INSTRUCTIONS FOR THE TASK →
Gather up every line from the entries below that uses the word "nimbostratus".

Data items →
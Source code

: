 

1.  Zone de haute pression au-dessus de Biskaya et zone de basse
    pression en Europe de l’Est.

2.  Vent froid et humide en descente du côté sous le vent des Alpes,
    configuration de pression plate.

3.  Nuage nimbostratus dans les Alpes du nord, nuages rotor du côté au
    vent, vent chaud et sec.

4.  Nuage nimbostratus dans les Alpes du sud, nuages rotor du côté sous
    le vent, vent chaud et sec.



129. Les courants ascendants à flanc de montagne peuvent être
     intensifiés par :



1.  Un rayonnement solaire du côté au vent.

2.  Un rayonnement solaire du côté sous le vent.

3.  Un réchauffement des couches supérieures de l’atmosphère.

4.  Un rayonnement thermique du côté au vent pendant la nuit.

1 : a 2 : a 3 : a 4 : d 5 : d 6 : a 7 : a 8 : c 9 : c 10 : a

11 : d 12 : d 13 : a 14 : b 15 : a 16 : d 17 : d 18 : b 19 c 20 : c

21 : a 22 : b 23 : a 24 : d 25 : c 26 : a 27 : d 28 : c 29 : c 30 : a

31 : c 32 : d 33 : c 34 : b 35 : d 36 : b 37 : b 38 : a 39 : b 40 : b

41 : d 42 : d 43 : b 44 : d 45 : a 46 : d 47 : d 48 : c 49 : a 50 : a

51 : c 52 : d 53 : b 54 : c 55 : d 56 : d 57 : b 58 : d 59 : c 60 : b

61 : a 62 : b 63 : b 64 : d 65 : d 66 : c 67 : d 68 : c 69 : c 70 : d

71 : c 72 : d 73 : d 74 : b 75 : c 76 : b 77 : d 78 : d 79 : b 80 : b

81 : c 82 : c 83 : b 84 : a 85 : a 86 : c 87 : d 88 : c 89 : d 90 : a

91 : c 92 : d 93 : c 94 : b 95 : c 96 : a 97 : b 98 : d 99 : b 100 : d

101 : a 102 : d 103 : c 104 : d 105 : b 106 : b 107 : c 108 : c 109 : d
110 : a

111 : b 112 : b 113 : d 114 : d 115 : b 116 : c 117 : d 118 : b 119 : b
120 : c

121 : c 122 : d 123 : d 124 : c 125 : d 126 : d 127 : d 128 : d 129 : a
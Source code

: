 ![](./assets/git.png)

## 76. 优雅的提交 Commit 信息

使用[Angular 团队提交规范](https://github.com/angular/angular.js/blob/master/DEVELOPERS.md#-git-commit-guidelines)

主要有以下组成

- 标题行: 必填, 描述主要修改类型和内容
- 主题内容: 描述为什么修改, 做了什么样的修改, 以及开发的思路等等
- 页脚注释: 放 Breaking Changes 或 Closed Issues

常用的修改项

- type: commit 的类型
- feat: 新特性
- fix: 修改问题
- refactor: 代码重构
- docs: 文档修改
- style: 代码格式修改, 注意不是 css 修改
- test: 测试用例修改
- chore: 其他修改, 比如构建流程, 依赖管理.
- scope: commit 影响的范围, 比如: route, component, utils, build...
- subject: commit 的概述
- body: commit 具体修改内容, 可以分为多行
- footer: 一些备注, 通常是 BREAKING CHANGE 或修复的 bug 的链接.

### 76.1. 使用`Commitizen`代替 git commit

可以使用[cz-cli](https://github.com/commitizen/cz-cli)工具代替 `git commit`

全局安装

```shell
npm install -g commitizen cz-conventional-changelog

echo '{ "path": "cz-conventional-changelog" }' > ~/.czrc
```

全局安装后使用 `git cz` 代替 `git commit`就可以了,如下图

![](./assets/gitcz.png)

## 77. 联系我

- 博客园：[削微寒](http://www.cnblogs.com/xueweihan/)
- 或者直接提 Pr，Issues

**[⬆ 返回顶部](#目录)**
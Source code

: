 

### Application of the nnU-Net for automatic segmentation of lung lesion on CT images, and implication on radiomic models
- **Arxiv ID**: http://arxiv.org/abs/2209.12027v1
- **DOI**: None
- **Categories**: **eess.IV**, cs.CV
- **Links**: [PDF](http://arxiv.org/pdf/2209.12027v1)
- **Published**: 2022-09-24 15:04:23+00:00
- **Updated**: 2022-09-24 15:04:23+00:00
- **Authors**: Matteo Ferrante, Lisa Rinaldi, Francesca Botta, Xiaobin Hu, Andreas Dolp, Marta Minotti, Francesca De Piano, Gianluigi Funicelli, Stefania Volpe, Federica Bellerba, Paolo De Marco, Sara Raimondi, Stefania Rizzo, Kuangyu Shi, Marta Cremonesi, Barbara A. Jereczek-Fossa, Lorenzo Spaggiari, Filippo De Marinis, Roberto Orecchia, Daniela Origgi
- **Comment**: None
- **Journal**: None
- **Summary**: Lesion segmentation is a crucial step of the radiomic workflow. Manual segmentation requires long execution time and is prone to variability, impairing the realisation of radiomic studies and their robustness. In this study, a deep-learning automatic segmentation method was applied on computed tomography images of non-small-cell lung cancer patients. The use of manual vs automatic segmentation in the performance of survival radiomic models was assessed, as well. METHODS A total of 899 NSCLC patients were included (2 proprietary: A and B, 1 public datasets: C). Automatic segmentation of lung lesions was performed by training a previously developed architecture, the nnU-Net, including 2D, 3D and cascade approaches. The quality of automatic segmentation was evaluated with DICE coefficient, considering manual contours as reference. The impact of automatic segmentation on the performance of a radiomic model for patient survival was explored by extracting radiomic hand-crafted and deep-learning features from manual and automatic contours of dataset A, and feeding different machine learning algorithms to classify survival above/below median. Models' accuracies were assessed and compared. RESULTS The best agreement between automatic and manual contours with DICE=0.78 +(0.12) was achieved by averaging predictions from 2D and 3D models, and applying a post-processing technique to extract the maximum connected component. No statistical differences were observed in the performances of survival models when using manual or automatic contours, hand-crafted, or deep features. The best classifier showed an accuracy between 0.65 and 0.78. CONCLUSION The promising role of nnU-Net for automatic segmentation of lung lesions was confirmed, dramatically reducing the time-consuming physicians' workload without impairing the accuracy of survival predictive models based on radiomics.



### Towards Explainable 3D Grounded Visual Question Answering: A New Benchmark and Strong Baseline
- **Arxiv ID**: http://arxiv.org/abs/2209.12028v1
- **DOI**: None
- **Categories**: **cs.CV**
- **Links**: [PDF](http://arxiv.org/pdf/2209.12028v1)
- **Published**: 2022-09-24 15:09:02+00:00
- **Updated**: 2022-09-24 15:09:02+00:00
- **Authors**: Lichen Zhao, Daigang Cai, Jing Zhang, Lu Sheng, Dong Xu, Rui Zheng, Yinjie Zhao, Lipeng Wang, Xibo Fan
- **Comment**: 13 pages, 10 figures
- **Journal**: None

ANSWER →
3.  Nuage nimbostratus dans les Alpes du nord, nuages rotor du côté au
4.  Nuage nimbostratus dans les Alpes du sud, nuages rotor du côté sous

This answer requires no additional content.